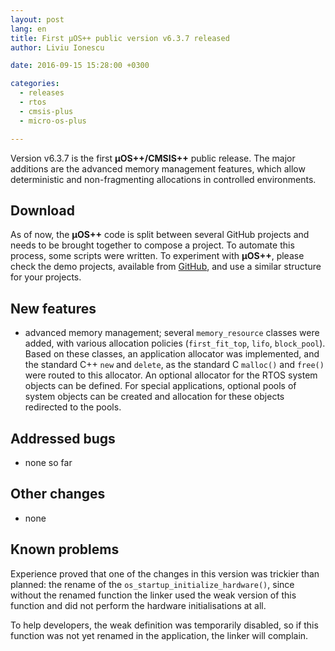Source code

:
 ```yaml
---
layout: post
lang: en
title: First µOS++ public version v6.3.7 released
author: Liviu Ionescu

date: 2016-09-15 15:28:00 +0300

categories:
  - releases
  - rtos
  - cmsis-plus
  - micro-os-plus

---
```


Version v6.3.7 is the first **µOS++/CMSIS++** public release. The major additions are the advanced memory management features, which allow deterministic and non-fragmenting allocations in controlled environments.

## Download

As of now, the **µOS++** code is split between several GitHub projects and needs to be brought together to compose a project.
To automate this process, some scripts were written. To experiment with **µOS++**, please check the demo projects, available from [GitHub](https://github.com/micro-os-plus/eclipse-demo-projects), and use a similar structure for your projects.

## New features

- advanced memory management; several `memory_resource` classes were added, with various allocation policies (`first_fit_top`, `lifo`, `block_pool`). Based on these classes, an application allocator was implemented, and the standard C++ `new` and `delete`, as the standard C `malloc()` and `free()` were routed to this allocator. An optional allocator for the RTOS system objects can be defined. For special applications, optional pools of system objects can be created and allocation for these objects redirected to the pools.

## Addressed bugs

- none so far

## Other changes

- none

## Known problems

Experience proved that one of the changes in this version was trickier than planned: the rename of the `os_startup_initialize_hardware()`, since without the renamed function the linker used the weak version of this function and did not perform the hardware initialisations at all.

To help developers, the weak definition was temporarily disabled, so if this function was not yet renamed in the application, the linker will complain.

» The task
All the records need to be retyped word for word, except for the pictures.

» Answer area
Source code

:
 ```yaml
---
layout: post
lang: en
title: First µOS++ public version v6.3.7 released
author: Liviu Ionescu

date: 2016-09-15 15:28:00 +0300

categories:
  - releases
  - rtos
  - cmsis-plus
  - micro-os-plus

---
```


Version v6.3.7 is the first **µOS++/CMSIS++** public release. The major additions are the advanced memory management features, which allow deterministic and non-fragmenting allocations in controlled environments.

## Download

As of now, the **µOS++** code is split between several GitHub projects and needs to be brought together to compose a project.
To automate this process, some scripts were written. To experiment with **µOS++**, please check the demo projects, available from [GitHub](https://github.com/micro-os-plus/eclipse-demo-projects), and use a similar structure for your projects.

## New features

- advanced memory management; several `memory_resource` classes were added, with various allocation policies (`first_fit_top`, `lifo`, `block_pool`). Based on these classes, an application allocator was implemented, and the standard C++ `new` and `delete`, as the standard C `malloc()` and `free()` were routed to this allocator. An optional allocator for the RTOS system objects can be defined. For special applications, optional pools of system objects can be created and allocation for these objects redirected to the pools.

## Addressed bugs

- none so far

## Other changes

- none

## Known problems

Experience proved that one of the changes in this version was trickier than planned: the rename of the `os_startup_initialize_hardware()`, since without the renamed function the linker used the weak version of this function and did not perform the hardware initialisations at all.

To help developers, the weak definition was temporarily disabled, so if this function was not yet renamed in the application, the linker will complain.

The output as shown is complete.